:: Problem details ::
From the records below, find each line with the string "integers" and copy it.

:: Provided records ::
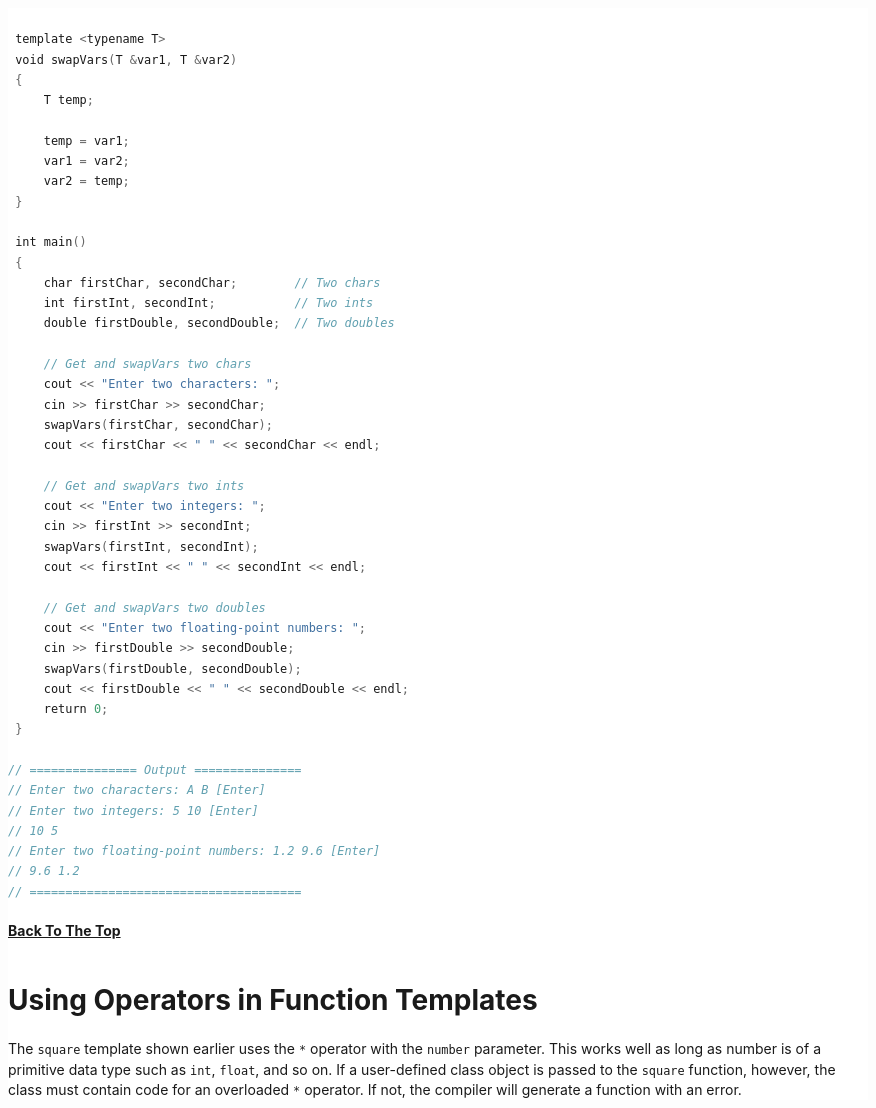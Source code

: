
```c++

 template <typename T>
 void swapVars(T &var1, T &var2)
 {
     T temp;
     
     temp = var1;
     var1 = var2;
     var2 = temp;
 }

 int main()
 {
     char firstChar, secondChar;        // Two chars
     int firstInt, secondInt;           // Two ints
     double firstDouble, secondDouble;  // Two doubles

     // Get and swapVars two chars
     cout << "Enter two characters: ";
     cin >> firstChar >> secondChar;
     swapVars(firstChar, secondChar);
     cout << firstChar << " " << secondChar << endl;

     // Get and swapVars two ints
     cout << "Enter two integers: ";
     cin >> firstInt >> secondInt;
     swapVars(firstInt, secondInt);
     cout << firstInt << " " << secondInt << endl;

     // Get and swapVars two doubles
     cout << "Enter two floating-point numbers: ";
     cin >> firstDouble >> secondDouble;
     swapVars(firstDouble, secondDouble);
     cout << firstDouble << " " << secondDouble << endl;
     return 0;
 }

// =============== Output ===============
// Enter two characters: A B [Enter]
// Enter two integers: 5 10 [Enter]
// 10 5
// Enter two floating-point numbers: 1.2 9.6 [Enter]
// 9.6 1.2
// ======================================
```

#### [Back To The Top](#Table-of-Contents)

# Using Operators in Function Templates
The `square` template shown earlier uses the `*` operator with the `number` parameter. This works well as long as number is of a primitive data type such as `int`, `float`, and so on. If a user-defined class object is passed to the `square` function, however, the class must contain code for an overloaded `*` operator. If not, the compiler will generate a function with an error.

:: Result of this task ::
     cout << "Enter two integers: ";
// Enter two integers: 5 10 [Enter]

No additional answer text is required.